Special education students should be held to the same codes of discipline as mainstream students HOWEVER they should not necessarily be held to the same consequences as mainstream students. The reason children become special education students is because they have been diagnosed as having specific cognitive, emotional and/or physical deficits that require special attention, teaching and clinical intervention.

A code of discipline is not intended to be an arbitrary code of conduct, but behavior that is expected to maintain order and the status quo. The need for this order and status quo doesn't diminish because a student is a special education student. This code, instead, becomes the target or goal for the special education student to aim for. It is the responsibility of teachers, administrators and parents to construct and implement an educational treatment plan that provides an appropriately structured environment, redirection to appropriate behaviors and reinforcement of behaviors that approximate behaviors expected by the code of discipline.

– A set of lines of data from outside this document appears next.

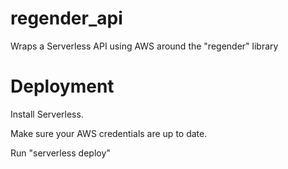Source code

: # regender_api
Wraps a Serverless API using AWS around the "regender" library

# Deployment
Install Serverless.

Make sure your AWS credentials are up to date.

Run "serverless deploy"

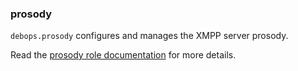 ### prosody

`debops.prosody` configures and manages the XMPP server prosody.

Read the [prosody role documentation](https://docs.debops.org/en/HEAD/ansible/roles/prosody/) for more details.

It is easier to visualize how to approach this issue if we use a physical disease analog. It is, for example, contrary to the code of discipline for a student to drop to the floor and flop around noisily. However, we interpret this scenario differently if we know the child doing this behavior has a seizure disorder. Having the seizure disorder doesn't make the behavior "ok'" it just makes it understandable. It leads teachers to approach this breach of discipline differently. Responses to this "breach" may be to seek an increase in seizure medication, check the "flicker rate" of the ambient lighting or the computer terminal, manage the stress situations the student is subject to, or make any number of other adjustments to the environment. Note that the "code of discipline" remains the same: it is not productive to have a student flopping around on the floor. What has to be changed is how we interpret what is happening and how we can ameliorate it.

In real life, switching back to the "behaviors" of special education students is more difficult to do. It is harder for teachers (and other students) to see the behaviors of emotionally impaired students in the same light as someone with a seizure disorder. The education of teachers and administrators in this regard remains the broadest gap to jump.